More studies have revealed this myth to be a lie. The results showed that a healthy weight is critical to preventing premature death. Dr. Lassale and her team of scientists obtained similar results in their research.
Lassale’s team analysed the health records from over 7,600 adults who suffered a coronary disease and divided them into various categories based on their metabolic health status and Body Mass Indices (BMI). The health records of 10,000 healthy people were analysed as the control group.
First the subjects were classified as either unhealthy or health, depending of different criteria that revealed their metabolic health status. For example, their blood pressure or blood sugar. After that, they were classified according to their weight; normal, overweight or obese, using definitions stated by the World Health Organisation. BMI values ranging from 25 – 30 are measured as overweight, while any values above 30 falls under the obese group.
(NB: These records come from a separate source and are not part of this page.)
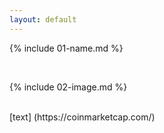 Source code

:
 ```yaml
---
layout: default
---
```


{% include 01-name.md %}

<br>

{% include 02-image.md %}

<br>
[text] (https://coinmarketcap.com/)

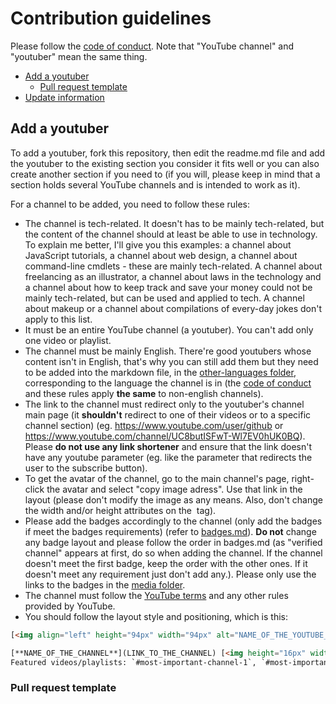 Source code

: # Contribution guidelines

Please follow the [code of conduct](https://github.com/JoseDeFreitas/awesome-youtubers/blob/master/code-of-conduct.md).
Note that "YouTube channel" and "youtuber" mean the same thing.

- [Add a youtuber](#add-a-youtuber)
  - [Pull request template](#pull-request-template)
- [Update information](#update-information)

## Add a youtuber

To add a youtuber, fork this repository, then edit the readme.md file and add the youtuber to the existing section you consider it fits well or you can also create another section if you need to (if you will, please keep in mind that a section holds several YouTube channels and is intended to work as it).

For a channel to be added, you need to follow these rules:
- The channel is tech-related. It doesn't has to be mainly tech-related, but the content of the channel should at least be able to use in technology. To explain me better, I'll give you this examples: a channel about JavaScript tutorials, a channel about web design, a channel about command-line cmdlets - these are mainly tech-related. A channel about freelancing as an illustrator, a channel about laws in the technology and a channel about how to keep track and save your money could not be mainly tech-related, but can be used and applied to tech. A channel about makeup or a channel about compilations of every-day jokes don't apply to this list.
- It must be an entire YouTube channel (a youtuber). You can't add only one video or playlist.
- The channel must be mainly English. There're good youtubers whose content isn't in English, that's why you can still add them but they need to be added into the markdown file, in the [other-languages folder](https://github.com/JoseDeFreitas/awesome-youtubers/tree/master/other-languages), corresponding to the language the channel is in (the [code of conduct](https://github.com/JoseDeFreitas/awesome-youtubers/blob/master/code-of-conduct.md) and these rules apply **the same** to non-english channels).
- The link to the channel must redirect only to the youtuber's channel main page (it **shouldn't** redirect to one of their videos or to a specific channel section) (eg. https://www.youtube.com/user/github or https://www.youtube.com/channel/UC8butISFwT-Wl7EV0hUK0BQ). Please **do not use any link shortener** and ensure that the link doesn't have any youtube parameter (eg. like the parameter that redirects the user to the subscribe button).
- To get the avatar of the channel, go to the main channel's page, right-click the avatar and select "copy image adress". Use that link in the layout (please don't modify the image as any means. Also, don't change the width and/or height attributes on the <img> tag).
- Please add the badges accordingly to the channel (only add the badges if meet the badges requirements) (refer to [badges.md](https://github.com/JoseDeFreitas/awesome-youtubers/blob/master/badges.md)). **Do not** change any badge layout and please follow the order in badges.md (as "verified channel" appears at first, do so when adding the channel. If the channel doesn't meet the first badge, keep the order with the other ones. If it doesn't meet any requirement just don't add any.). Please only use the links to the badges in the [media folder](https://github.com/JoseDeFreitas/awesome-youtubers/tree/master/media).
- The channel must follow the [YouTube terms](https://www.youtube.com/t/terms) and any other rules provided by YouTube.
- You should follow the layout style and positioning, which is this:

```html
[<img align="left" height="94px" width="94px" alt="NAME_OF_THE_YOUTUBE_CHANNEL channel's avatar" src="LINK_TO_THE_AVATAR_OF_THE_YOUTUBE_CHANNEL"/>]()

[**NAME_OF_THE_CHANNEL**](LINK_TO_THE_CHANNEL) [<img height="16px" width="16px" alt="Badge for verified YouTube channels" src="media/badge-verified.svg"/>](badges.md#verified-youtube-channel) [<img height="16px" width="16px" alt="Badge for youtubers that upload videos weekly" src="media/badge-weekly.svg"/>](badges.md#weekly-video-upload) \
Featured videos/playlists: `#most-important-channel-1`, `#most-important-channel-2`, `#most-important-channel-3`, `#most-important-channel-4`, `#most-important-channel-5`, `#least-important-channel`
```

### Pull request template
The results of the research showed that people with excess weight who might be described as ‘healthy’ have formed an unhealthy metabolic profile. This developed later in the timescale, then an event occurs usually a heart attack. Another researcher in the study, Dr. Ioanna Tzoulaki, also an epidemiologist explained the results.
‘Obese but fit’ is not cool
Sometimes, movies depict overweight bikers or wrestlers who appear to hold their own. They lift massive rocks or hurl themselves over elevated beams. Don’t be fooled, according to Lassale’s study they are at risk. If you know a loved one or friend who is ‘obese but fit’, help them get back into shape as it is scientifically proven to be lot healthier.